Par Abed Charef
Le ministère algérien des Affaires étrangères a asséné, lundi 17 mars, ce qui s’apparente à un coup de grâce au ministre français de l’Intérieur, Bruno Retailleau. Une sanction qui peut toutefois se transformer en coup béni, car elle risque de propulser M. Retailleau sur le chemin de l’Elysée 2027, en lui offrant ce qui apparait actuellement comme le meilleur terrain électoral possible dans un pays occidental, celui de la dénonciation de l’émigration.
De quoi s’agit-il ?
Comme attendu, l’Algérie a annoncé, lundi 17 mars, qu’elle répondait par une fin de non-recevoir aux doléances du ministre français de l’intérieur, auxquelles elle oppose un rejet catégorique.

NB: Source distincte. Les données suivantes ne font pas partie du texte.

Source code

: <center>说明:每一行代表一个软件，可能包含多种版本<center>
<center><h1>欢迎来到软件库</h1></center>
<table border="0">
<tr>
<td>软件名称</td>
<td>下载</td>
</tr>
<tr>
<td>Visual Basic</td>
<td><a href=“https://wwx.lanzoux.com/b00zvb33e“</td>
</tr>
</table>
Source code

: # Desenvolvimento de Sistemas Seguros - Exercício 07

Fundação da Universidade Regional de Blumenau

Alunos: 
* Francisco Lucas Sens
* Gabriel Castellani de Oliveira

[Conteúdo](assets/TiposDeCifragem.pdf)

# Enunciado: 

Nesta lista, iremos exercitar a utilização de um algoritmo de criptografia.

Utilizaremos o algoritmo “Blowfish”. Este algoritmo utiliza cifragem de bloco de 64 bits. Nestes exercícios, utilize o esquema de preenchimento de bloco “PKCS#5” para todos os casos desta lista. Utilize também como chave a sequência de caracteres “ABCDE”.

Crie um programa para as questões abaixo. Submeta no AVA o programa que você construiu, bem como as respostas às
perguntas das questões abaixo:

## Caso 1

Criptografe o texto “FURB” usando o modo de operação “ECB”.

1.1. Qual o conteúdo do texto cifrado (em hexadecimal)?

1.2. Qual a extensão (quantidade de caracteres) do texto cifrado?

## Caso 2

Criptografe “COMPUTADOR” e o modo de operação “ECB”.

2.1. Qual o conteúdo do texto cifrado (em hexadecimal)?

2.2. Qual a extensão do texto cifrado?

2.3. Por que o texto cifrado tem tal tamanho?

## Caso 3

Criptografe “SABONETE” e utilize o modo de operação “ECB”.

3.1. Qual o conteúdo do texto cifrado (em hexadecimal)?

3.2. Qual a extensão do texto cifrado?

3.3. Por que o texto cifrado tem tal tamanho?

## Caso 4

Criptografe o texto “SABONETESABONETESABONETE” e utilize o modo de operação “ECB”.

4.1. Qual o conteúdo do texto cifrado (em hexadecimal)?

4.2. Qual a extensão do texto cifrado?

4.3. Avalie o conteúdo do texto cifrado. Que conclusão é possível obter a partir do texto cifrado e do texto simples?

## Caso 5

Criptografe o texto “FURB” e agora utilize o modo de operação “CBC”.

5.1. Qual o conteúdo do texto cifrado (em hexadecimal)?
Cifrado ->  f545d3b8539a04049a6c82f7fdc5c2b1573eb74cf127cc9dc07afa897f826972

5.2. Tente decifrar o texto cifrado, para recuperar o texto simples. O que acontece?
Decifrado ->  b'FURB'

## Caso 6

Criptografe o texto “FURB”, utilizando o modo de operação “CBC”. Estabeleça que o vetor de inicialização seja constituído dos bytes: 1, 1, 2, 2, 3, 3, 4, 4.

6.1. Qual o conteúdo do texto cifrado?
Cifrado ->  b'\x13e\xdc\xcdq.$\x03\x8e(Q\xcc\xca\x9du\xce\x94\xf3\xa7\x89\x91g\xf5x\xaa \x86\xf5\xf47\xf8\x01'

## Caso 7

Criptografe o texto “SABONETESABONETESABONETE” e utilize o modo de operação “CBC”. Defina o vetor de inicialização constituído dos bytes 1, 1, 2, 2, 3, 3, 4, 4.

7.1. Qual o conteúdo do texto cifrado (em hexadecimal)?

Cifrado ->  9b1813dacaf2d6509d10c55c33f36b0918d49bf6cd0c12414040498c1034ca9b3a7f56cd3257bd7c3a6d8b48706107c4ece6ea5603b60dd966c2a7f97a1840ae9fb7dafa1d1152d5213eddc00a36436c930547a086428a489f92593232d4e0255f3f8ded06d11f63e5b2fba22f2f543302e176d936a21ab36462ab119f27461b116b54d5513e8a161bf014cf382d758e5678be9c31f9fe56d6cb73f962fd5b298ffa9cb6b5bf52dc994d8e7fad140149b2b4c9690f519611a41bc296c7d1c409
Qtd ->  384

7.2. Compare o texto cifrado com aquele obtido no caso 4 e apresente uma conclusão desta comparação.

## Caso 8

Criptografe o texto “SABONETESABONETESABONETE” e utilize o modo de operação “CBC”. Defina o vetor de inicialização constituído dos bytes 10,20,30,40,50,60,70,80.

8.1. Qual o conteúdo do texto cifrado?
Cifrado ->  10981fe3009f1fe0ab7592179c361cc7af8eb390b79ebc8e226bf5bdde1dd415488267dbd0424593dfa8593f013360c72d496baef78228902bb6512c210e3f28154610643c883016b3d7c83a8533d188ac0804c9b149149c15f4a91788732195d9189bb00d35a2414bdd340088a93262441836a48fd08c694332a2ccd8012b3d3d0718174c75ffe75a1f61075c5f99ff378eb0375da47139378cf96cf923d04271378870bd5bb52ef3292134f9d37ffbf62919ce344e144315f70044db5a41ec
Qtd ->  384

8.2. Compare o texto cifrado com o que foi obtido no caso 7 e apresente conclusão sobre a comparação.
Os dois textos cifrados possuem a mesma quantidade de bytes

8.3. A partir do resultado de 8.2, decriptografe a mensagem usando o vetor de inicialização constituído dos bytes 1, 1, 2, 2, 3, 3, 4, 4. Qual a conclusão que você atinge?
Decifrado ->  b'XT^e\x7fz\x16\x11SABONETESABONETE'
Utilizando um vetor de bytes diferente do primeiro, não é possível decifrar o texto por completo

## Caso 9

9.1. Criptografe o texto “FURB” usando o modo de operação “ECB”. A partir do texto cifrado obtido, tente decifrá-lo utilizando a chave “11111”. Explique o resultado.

M. Retailleau avait déclaré qu’il avait présenté aux autorités algériennes une liste d’une soixantaine de ressortissants algériens sous OQTF (obligation de quitter le territoire français), à expulser, et que faute de réponse favorable des autorités algériennes, il allait lancer une réponse « graduée » pour faire pression sur l’Algérie qui, selon lui, voulait une « humiliation » de la France. Il a même laissé entendre que si le président Emmanuel Macron et le Premier Ministre François Bayrou ne le suivaient pas dans cette confrontation, il quitterait le gouvernement.
Que comporte la réponse graduée de M. Retailleau ? En réalité, pas grand-chose. Une remise en cause de l’accord de 1968, qui définit les conditions d’installation des ressortissants algériens en France, et du protocole de 2007 visant à exonérer de visa les titulaires de passeports diplomatiques.
Abdelaziz Rahabi, ancien ministre, ancien ambassadeur, a relevé l’aspect futile de ces accords. Le traité de 1968 n’apporte rien d’essentiel à la communauté algérienne, a-t-il déclaré. Il sert « juste d’instrument de propagande à la droite et l’extrême-droite française », a-t-il dit, ajoutant que, « à titre personnel », il était favorable à l’abrogation » de cet accord.
La réponse du ministère algérien des Affaires étrangères a été tranchée. « Les autorités algériennes ont décidé de ne pas donner suite à la liste soumise par les autorités françaises », indique un communiqué du ministère, précisant que la démarche française a été rejetée « dans le fond et dans la forme ». Sur la forme, les traités entre les deux pays prévoient des mécanismes et des procédures détaillées de mise en application de chaque accord, ce que la partie française n’a pas respecté. Sur le fond, le communiqué souligne que l’Algérie « n’est animée que par le souci de s’acquitter de son devoir de protection consulaire à l’égard de ses ressortissants ». Ce qui incite le ministère à dire que « l’Algérie réaffirme son rejet catégorique des menaces et des velléités d’intimidation, ainsi que des injonctions, des ultimatums et de tout langage comminatoire ».
Avec cette réponse algérienne, Bruno Retailleau se trouve dans une impasse. Soit il va aller plus loin dans la surenchère, mettant en péril les relations entre les deux pays, au moment où la France est en difficulté face à la Russie et dans le Sahel ; soit il constate son impuissance, et il en tire les conséquences en quittant le gouvernement. En tout état de cause, si la tension monte encore d’un cran, le président Emmanuel Macron sera obligé de le recadrer ou de le désavouer, tant l’argumentaire de M. Retailleau est malhabile, presque voire grossier.
Mais la cohérence ne semble guère faire partie des soucis de M. Retailleau. Celui-ci est sur une autre trajectoire : prendre la tête du pari Les Républicains, et en faire un tremplin pour la présidentielle de 2017.
Le pari est audacieux, mais risqué. Avec cette affaire, M. Retailleau s’est créé un profil très particulier : il est à la jonction de la droite traditionnelle et de l’extrême droite, un espace où pourrait se jouer la présidentielle de 2027. M. Retailleau pense être bien placé : il tient un discours d’extrême droite, sans appartenir formellement à cette mouvance.
Sa croisade contre l’Algérie tient en fait à ce pari. Mais elle peut se retourner contre lui. Particulièrement si l’opinion française découvre qu’il a délibérément agi en dehors des procédures, dans le but de faire échouer l’application des OQTF, poussant ainsi au pourrissement des relations algéro-françaises dans le seul but de servir ses ambitions politiques.